Human Cookie?: The Blockshopper Scam

This is something that came up not too long after I may or may not have bought a house a while ago.  Thought it was worth posting as there are still a large number of frustrated people on the internet.  When googling myself I found an interesting “article” about a home purchase titled:

“Media technology specialist buys in Maple Leaf”

Now, I am in the “Internet” industry, so I can appreciate a good service, hack, etc…  This one is obviously interesting and clever: data mining from public records, and joining to the “public” internet.  This guy would probably have made a shit ton more money if he focused on something other than such a sensitive topic as real estate, home purchases, and public records.  Instead he spent his time building a public-records scraper, that then joins to LinkedIn — and that’s it as far as I can tell.  Hopefully he doesn’t pay actual people to make the connections and write the stories… god forbid.

It was a pretty blatant connection as most of these “stories” have a direct link to the person’s LinkedIn profile.  It was very comprehensive as well, listing a current job, prior positions, previous employment and education information – everything that might have been on a LinkedIn profile.

The Catch

Long story short, I don’t like other people joining my public information together for others; that’s what I do to you when you piss me off – It’s an art.

After scouring through consumer complaints and stories of how to get it removed I found nothing concrete.  Then it dawned on me: They have NO right to assume that the same named person on LinkedIn was the same named person that bought the house!
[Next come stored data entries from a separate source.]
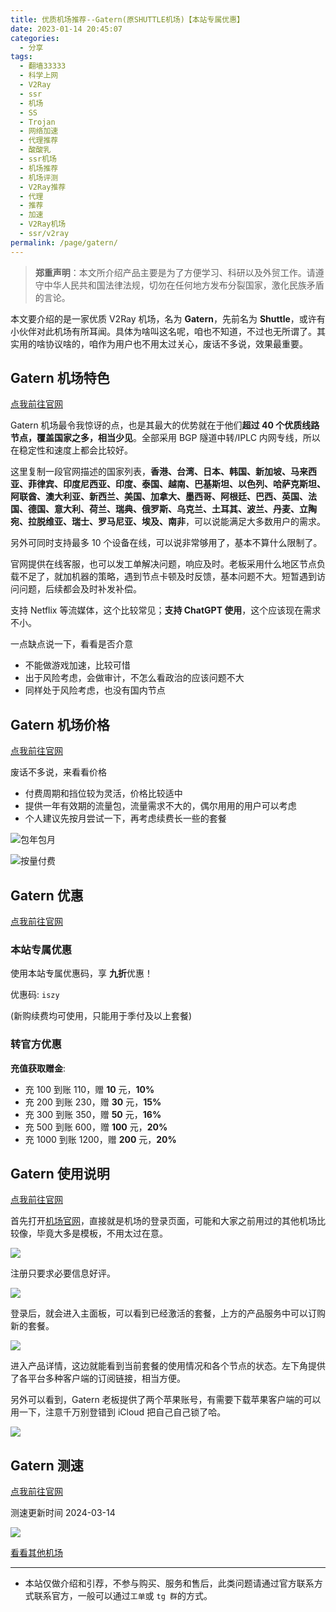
 ```yaml
---
title: 优质机场推荐--Gatern(原SHUTTLE机场)【本站专属优惠】
date: 2023-01-14 20:45:07
categories:
  - 分享
tags:
  - 翻墙33333
  - 科学上网
  - V2Ray
  - ssr
  - 机场
  - SS
  - Trojan
  - 网络加速
  - 代理推荐
  - 酸酸乳
  - ssr机场
  - 机场推荐
  - 机场评测
  - V2Ray推荐
  - 代理
  - 推荐
  - 加速
  - V2Ray机场
  - ssr/v2ray
permalink: /page/gatern/
---
```


> **郑重声明**：本文所介绍产品主要是为了方便学习、科研以及外贸工作。请遵守中华人民共和国法律法规，切勿在任何地方发布分裂国家，激化民族矛盾的言论。

本文要介绍的是一家优质 V2Ray 机场，名为 **Gatern**，先前名为 **Shuttle**，或许有小伙伴对此机场有所耳闻。具体为啥叫这名呢，咱也不知道，不过也无所谓了。其实用的啥协议啥的，咱作为用户也不用太过关心，废话不多说，效果最重要。

<!--more-->

## Gatern 机场特色

[点我前往官网](https://url.iszy.xyz/gatern)

Gatern 机场最令我惊讶的点，也是其最大的优势就在于他们**超过 40 个优质线路节点，覆盖国家之多，相当少见**。全部采用 BGP 隧道中转/IPLC 内网专线，所以在稳定性和速度上都会比较好。

这里复制一段官网描述的国家列表，**香港、台湾、日本、韩国、新加坡、马来西亚、菲律宾、印度尼西亚、印度、泰国、越南、巴基斯坦、以色列、哈萨克斯坦、阿联酋、澳大利亚、新西兰、美国、加拿大、墨西哥、阿根廷、巴西、英国、法国、德国、意大利、荷兰、瑞典、俄罗斯、乌克兰、土耳其、波兰、丹麦、立陶宛、拉脱维亚、瑞士、罗马尼亚、埃及、南非**，可以说能满足大多数用户的需求。

另外可同时支持最多 10 个设备在线，可以说非常够用了，基本不算什么限制了。

官网提供在线客服，也可以发工单解决问题，响应及时。老板采用什么地区节点负载不足了，就加机器的策略，遇到节点卡顿及时反馈，基本问题不大。短暂遇到访问问题，后续都会及时补发补偿。

支持 Netflix 等流媒体，这个比较常见；**支持 ChatGPT 使用**，这个应该现在需求不小。

一点缺点说一下，看看是否介意

- 不能做游戏加速，比较可惜
- 出于风险考虑，会做审计，不怎么看政治的应该问题不大
- 同样处于风险考虑，也没有国内节点

## Gatern 机场价格

[点我前往官网](https://url.iszy.xyz/gatern)

废话不多说，来看看价格

- 付费周期和挡位较为灵活，价格比较适中
- 提供一年有效期的流量包，流量需求不大的，偶尔用用的用户可以考虑
- 个人建议先按月尝试一下，再考虑续费长一些的套餐

![包年包月](https://img.iszy.xyz/1710421152555.png)

![按量付费](https://img.iszy.xyz/1710421248128.png)

## Gatern 优惠

[点我前往官网](https://url.iszy.xyz/gatern)

### 本站专属优惠

使用本站专属优惠码，享 **九折**优惠！

优惠码: `iszy`

(新购续费均可使用，只能用于季付及以上套餐)

### 转官方优惠

**充值获取赠金**:

- 充 100 到账 110，赠 **10** 元，**10%**
- 充 200 到账 230，赠 **30** 元，**15%**
- 充 300 到账 350，赠 **50** 元，**16%**
- 充 500 到账 600，赠 **100** 元，**20%**
- 充 1000 到账 1200，赠 **200** 元，**20%**

## Gatern 使用说明

[点我前往官网](https://url.iszy.xyz/gatern)

首先打开[机场官网](https://url.iszy.xyz/gatern)，直接就是机场的登录页面，可能和大家之前用过的其他机场比较像，毕竟大多是模板，不用太过在意。

![](https://img.iszy.xyz/1710421864226.png)

注册只要求必要信息好评。

![](https://img.iszy.xyz/1710422063075.png)

登录后，就会进入主面板，可以看到已经激活的套餐，上方的产品服务中可以订购新的套餐。

![](https://img.iszy.xyz/1710423409236.png)

进入产品详情，这边就能看到当前套餐的使用情况和各个节点的状态。左下角提供了各平台多种客户端的订阅链接，相当方便。

另外可以看到，Gatern 老板提供了两个苹果账号，有需要下载苹果客户端的可以用一下，注意千万别登错到 iCloud 把自己自己锁了哈。

![](https://img.iszy.xyz/1710423763400.png)

## Gatern 测速

[点我前往官网](https://url.iszy.xyz/gatern)

测速更新时间 2024-03-14

![](https://img.iszy.xyz/1710425626550.png)

[看看其他机场](/page/bgfw/)

---

- 本站仅做介绍和引荐，不参与购买、服务和售后，此类问题请通过官方联系方式联系官方，一般可以通过`工单`或 `tg 群`的方式。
I work with data all day long, so I felt accomplished figuring this out: I call it an “erroneous join”.

So I sent them an email to which I received no reply:

Please remove my name, link to my LinkedIn profile, and the associated job information pulled from LinkedIn from this webpage:

I do not own the home shown on this page.

The information to be removed from this home listing is as follows:

In the title:

“Media technology specialist buys in Maple Leaf”

In the content:

“[name] has been the media technology specialist…[all LinkedIn info]”

Thank you,

I sent another email about two weeks later to follow up, still no response.  But magically, the article changed to remove ALL that information, leaving one full name of the purchaser: which is ALL they can really be sure about.  Unfortunately, then as the ethical business people they are, they just reversed the story and made up shit about the seller.

Thankfully there is no human-cookie readily available on the internet (like fingerprints and DNA).  Maybe I rent to a guy with the same name?  Still no proof for or against that fact, I WIN.  I say, you can find out everything about everyone online if you know where to go – It’s all out there.  But the second you start publishing or telling other people this compiled information as if its FACT?  Then you’ve crossed the line, and the burden of proof is on YOU to prove it.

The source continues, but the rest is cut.